Während der Pippa jedoch für einige Frauen sicher die richtige Wahl ist (solche die wenig Volumen am Steg brauchen, deren Volumen eher im oberen Bereich zu finden ist und deren Brüste recht fest sind), war der Tilly eine reine Katastrophe.
Ich bin immer wieder neugierig auf bügellose Wäsche, da ich mir das sehr bequem vorstelle, aber natürlich ist die Konstruktion eines solchen Oberteiles eine Herausforderung, wenn er auch Halt, Trennung und Form bieten soll. Der Tilly hat leider keines dieser Dinge geboten. Die Brüste wurden nur minimal angehoben, platt gedrückt und ich hatte eine Einbrust, die einige Sportbhs vor Neid erblassen hätte lassen. Das 'Körbchen' war unglaublich breit, 23 cm um genau zu sein. Zum Vergleich: Der Pippa hat in der selben Größen eine Bügelbreite von 16 cm. Auch der 'Steg' tut nichts um zu verhindern, dass eine Einbrust entsteht, da die beiden Stoffdreiecke einfach überlappen und nicht mal ansatzweise am Körper anliegen. Zu allem Übel rollt sich das UBB bei mir auch vorne ein, wahrscheinlich weil es etwas zu weit ist. Meiner Meinung nach ist der Tilly nur einen Blick wert, wenn mensch eine sehr ausgeprägte Breitbrust hat also normalerweise sehr weite Bügel braucht und eine flächige Brustbasis hat.

Der obere Teil des Pippa ist nach unten gefaltet
Die Höschen fielen sehr unterschiedlich aus obwohl sie beide als 40 deklariert waren. Der Pippa Fold Down Brief war eher eine recht große 40 während der Tilly Gathered Bikini Brief eine 38 ist. Der Schnitt beim Tilly war grundsätzlich weniger bedeckend als der des Pippa. Ich empfand das Umfalt-Teil am Pippa auch als zu weit, wenn nicht umgeklappt. Was allerdings zu erwähnen ist, dass die Höschen an mir einigermaßen gut saßen. Mein Po geht nämlich eher in die Breite und so sammelt sich hinten am Zwickel oft überschüssiger Stoff, wenn es sonst bequem passt.
Nun aber zum erfreulichen Teil der Bestellung, den Freyas. Bestellt habe ich Freya St. Louis, Freya Hello Sailor und Freya Fever jeweils in 32FF und Höschen in M und L.

Freya St. Louis in 32FF 

Freya Hello Sailor in 32FF
St. Louis und Hello Sailor sind beide zweiteilige Half Cup Schnitte, die Freya Sweetheart nennt. Bikinis im Sweetheart Schnitt gehören zu Freyas Bestsellern und sind fester Bestandteil jeder Swimwear Kollektion. Auch den Fever gibt es als Sweetheart, ich wollte jedoch den Plunge ausprobieren. Die süßen Herzchen sind vom Schnitt her gepaddeten Freya Halfcups aus den Bh-Sortiment sehr ähnlich und ich denke, darin liegt auch der Erfolg des Schnittes begründet. Die Bügel sind eher schmal und in den Cup passen auch hochreichende Brüste. Der Steg liegt nicht 100% an bei mir, allerdings ist das Problem bei weitem nicht so krass wie beim Cleo Pippa. Die UBBs und Cups empfand ich als größengetreu. Die Form ist apfelig rund und leicht nach oben gepusht.

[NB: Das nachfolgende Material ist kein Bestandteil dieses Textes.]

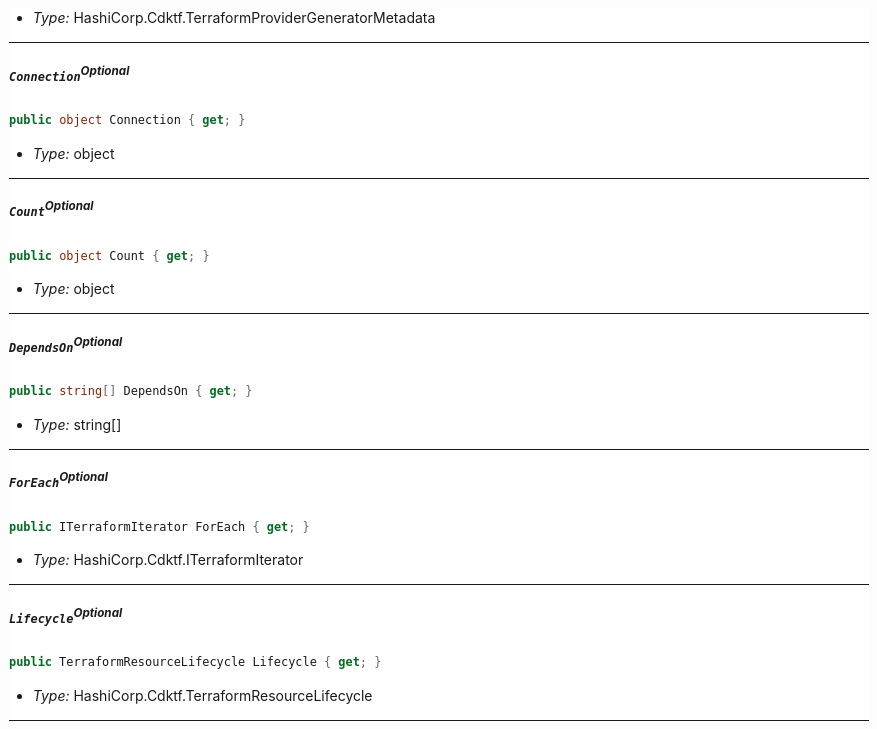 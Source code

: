 - *Type:* HashiCorp.Cdktf.TerraformProviderGeneratorMetadata

---

##### `Connection`<sup>Optional</sup> <a name="Connection" id="@cdktf/provider-neon.branch.Branch.property.connection"></a>

```csharp
public object Connection { get; }
```

- *Type:* object

---

##### `Count`<sup>Optional</sup> <a name="Count" id="@cdktf/provider-neon.branch.Branch.property.count"></a>

```csharp
public object Count { get; }
```

- *Type:* object

---

##### `DependsOn`<sup>Optional</sup> <a name="DependsOn" id="@cdktf/provider-neon.branch.Branch.property.dependsOn"></a>

```csharp
public string[] DependsOn { get; }
```

- *Type:* string[]

---

##### `ForEach`<sup>Optional</sup> <a name="ForEach" id="@cdktf/provider-neon.branch.Branch.property.forEach"></a>

```csharp
public ITerraformIterator ForEach { get; }
```

- *Type:* HashiCorp.Cdktf.ITerraformIterator

---

##### `Lifecycle`<sup>Optional</sup> <a name="Lifecycle" id="@cdktf/provider-neon.branch.Branch.property.lifecycle"></a>

```csharp
public TerraformResourceLifecycle Lifecycle { get; }
```

- *Type:* HashiCorp.Cdktf.TerraformResourceLifecycle

--- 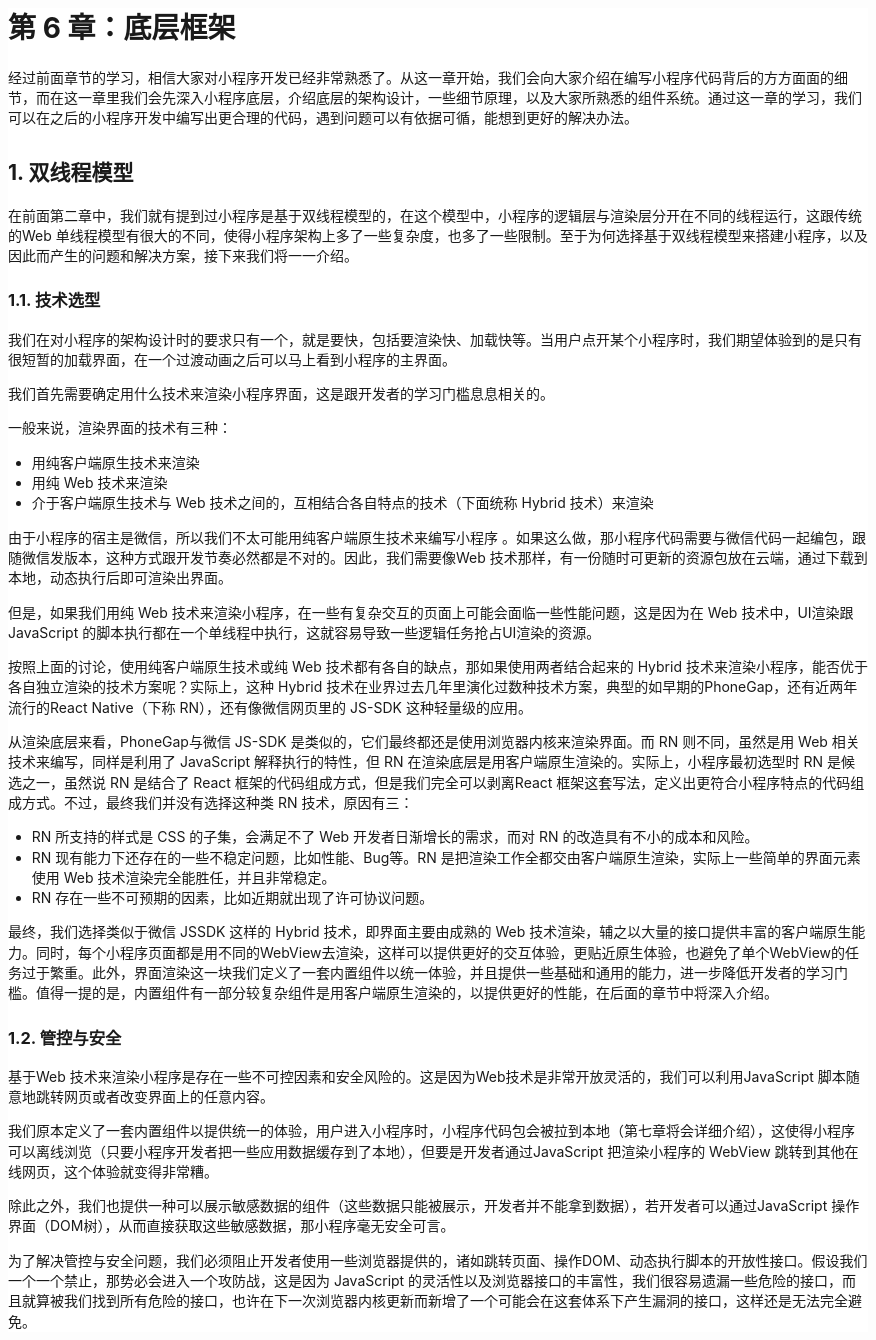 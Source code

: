 # 第 6 章：底层框架

经过前面章节的学习，相信大家对小程序开发已经非常熟悉了。从这一章开始，我们会向大家介绍在编写小程序代码背后的方方面面的细节，而在这一章里我们会先深入小程序底层，介绍底层的架构设计，一些细节原理，以及大家所熟悉的组件系统。通过这一章的学习，我们可以在之后的小程序开发中编写出更合理的代码，遇到问题可以有依据可循，能想到更好的解决办法。

## 1. 双线程模型

在前面第二章中，我们就有提到过小程序是基于双线程模型的，在这个模型中，小程序的逻辑层与渲染层分开在不同的线程运行，这跟传统的Web 单线程模型有很大的不同，使得小程序架构上多了一些复杂度，也多了一些限制。至于为何选择基于双线程模型来搭建小程序，以及因此而产生的问题和解决方案，接下来我们将一一介绍。

### 1.1. 技术选型

我们在对小程序的架构设计时的要求只有一个，就是要快，包括要渲染快、加载快等。当用户点开某个小程序时，我们期望体验到的是只有很短暂的加载界面，在一个过渡动画之后可以马上看到小程序的主界面。

我们首先需要确定用什么技术来渲染小程序界面，这是跟开发者的学习门槛息息相关的。

一般来说，渲染界面的技术有三种：

* 用纯客户端原生技术来渲染
* 用纯 Web 技术来渲染
* 介于客户端原生技术与 Web 技术之间的，互相结合各自特点的技术（下面统称 Hybrid 技术）来渲染

由于小程序的宿主是微信，所以我们不太可能用纯客户端原生技术来编写小程序 。如果这么做，那小程序代码需要与微信代码一起编包，跟随微信发版本，这种方式跟开发节奏必然都是不对的。因此，我们需要像Web 技术那样，有一份随时可更新的资源包放在云端，通过下载到本地，动态执行后即可渲染出界面。

但是，如果我们用纯 Web 技术来渲染小程序，在一些有复杂交互的页面上可能会面临一些性能问题，这是因为在 Web 技术中，UI渲染跟 JavaScript 的脚本执行都在一个单线程中执行，这就容易导致一些逻辑任务抢占UI渲染的资源。

按照上面的讨论，使用纯客户端原生技术或纯 Web 技术都有各自的缺点，那如果使用两者结合起来的 Hybrid 技术来渲染小程序，能否优于各自独立渲染的技术方案呢？实际上，这种 Hybrid 技术在业界过去几年里演化过数种技术方案，典型的如早期的PhoneGap，还有近两年流行的React Native（下称 RN），还有像微信网页里的 JS-SDK 这种轻量级的应用。

从渲染底层来看，PhoneGap与微信 JS-SDK 是类似的，它们最终都还是使用浏览器内核来渲染界面。而 RN 则不同，虽然是用 Web 相关技术来编写，同样是利用了 JavaScript 解释执行的特性，但 RN 在渲染底层是用客户端原生渲染的。实际上，小程序最初选型时 RN 是候选之一，虽然说 RN 是结合了 React 框架的代码组成方式，但是我们完全可以剥离React 框架这套写法，定义出更符合小程序特点的代码组成方式。不过，最终我们并没有选择这种类 RN 技术，原因有三：

* RN 所支持的样式是 CSS 的子集，会满足不了 Web 开发者日渐增长的需求，而对 RN 的改造具有不小的成本和风险。
* RN 现有能力下还存在的一些不稳定问题，比如性能、Bug等。RN 是把渲染工作全都交由客户端原生渲染，实际上一些简单的界面元素使用 Web 技术渲染完全能胜任，并且非常稳定。
* RN 存在一些不可预期的因素，比如近期就出现了许可协议问题。

最终，我们选择类似于微信 JSSDK 这样的 Hybrid 技术，即界面主要由成熟的 Web 技术渲染，辅之以大量的接口提供丰富的客户端原生能力。同时，每个小程序页面都是用不同的WebView去渲染，这样可以提供更好的交互体验，更贴近原生体验，也避免了单个WebView的任务过于繁重。此外，界面渲染这一块我们定义了一套内置组件以统一体验，并且提供一些基础和通用的能力，进一步降低开发者的学习门槛。值得一提的是，内置组件有一部分较复杂组件是用客户端原生渲染的，以提供更好的性能，在后面的章节中将深入介绍。

### 1.2. 管控与安全

基于Web 技术来渲染小程序是存在一些不可控因素和安全风险的。这是因为Web技术是非常开放灵活的，我们可以利用JavaScript 脚本随意地跳转网页或者改变界面上的任意内容。

我们原本定义了一套内置组件以提供统一的体验，用户进入小程序时，小程序代码包会被拉到本地（第七章将会详细介绍），这使得小程序可以离线浏览（只要小程序开发者把一些应用数据缓存到了本地），但要是开发者通过JavaScript 把渲染小程序的 WebView 跳转到其他在线网页，这个体验就变得非常糟。

除此之外，我们也提供一种可以展示敏感数据的组件（这些数据只能被展示，开发者并不能拿到数据），若开发者可以通过JavaScript 操作界面（DOM树），从而直接获取这些敏感数据，那小程序毫无安全可言。

为了解决管控与安全问题，我们必须阻止开发者使用一些浏览器提供的，诸如跳转页面、操作DOM、动态执行脚本的开放性接口。假设我们一个一个禁止，那势必会进入一个攻防战，这是因为 JavaScript 的灵活性以及浏览器接口的丰富性，我们很容易遗漏一些危险的接口，而且就算被我们找到所有危险的接口，也许在下一次浏览器内核更新而新增了一个可能会在这套体系下产生漏洞的接口，这样还是无法完全避免。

Freya Fever Plunge in 32FF 

Der Plunge bereitete mir einige Probleme. Das Körbchen fällt eine (knappe) Größe größer aus und das UBB gehört auch zu den engeren im Freya Repertoire. Dadurch, dass das Körbchen etwas zu groß war, warf der Bh Falten entlang der Längsnaht des Körbchens, etwas was George liebevoll Triple Nipple nennt. Den Halt und die runde Form empfand ich als ansprechend allerdings hätte das Bikini Oberteil in 32F wahrscheinlich zur Mitte hin eingeschnitten. Ich finde nicht, dass der Bikini Plunge mit den Freya Bh Plunges vergleichbar ist, denn mit denen bin ich absolut inkompatibel, währen der Bikini Plunge, mal abgesehen von den Falten, gut saß. Den Fever gibt es übrigens auch als Halfcup.
Bei den Höschen habe ich die folgenden Modelle bestellt: (Fever) Low Rise Boyshort, (Hello Sailor) Bikini Short, (St. Louis) Low Leg Brief. Erstere sind meiner Meinung nach fast schnittgleich, fallen jedoch sehr unterschiedlich aus. Während der Bikini Short, wie auch der St. Louis, freyatypisch relativ groß ausfällt, fällt der Low Rise Boyshort größengetreu aus. Es schien mir auch als ob er aus einem festeren Material wäre als die anderen beiden.
Bleiben durfte dann natürlich nur einer, vielleicht könnt ihr euch ja denken welcher?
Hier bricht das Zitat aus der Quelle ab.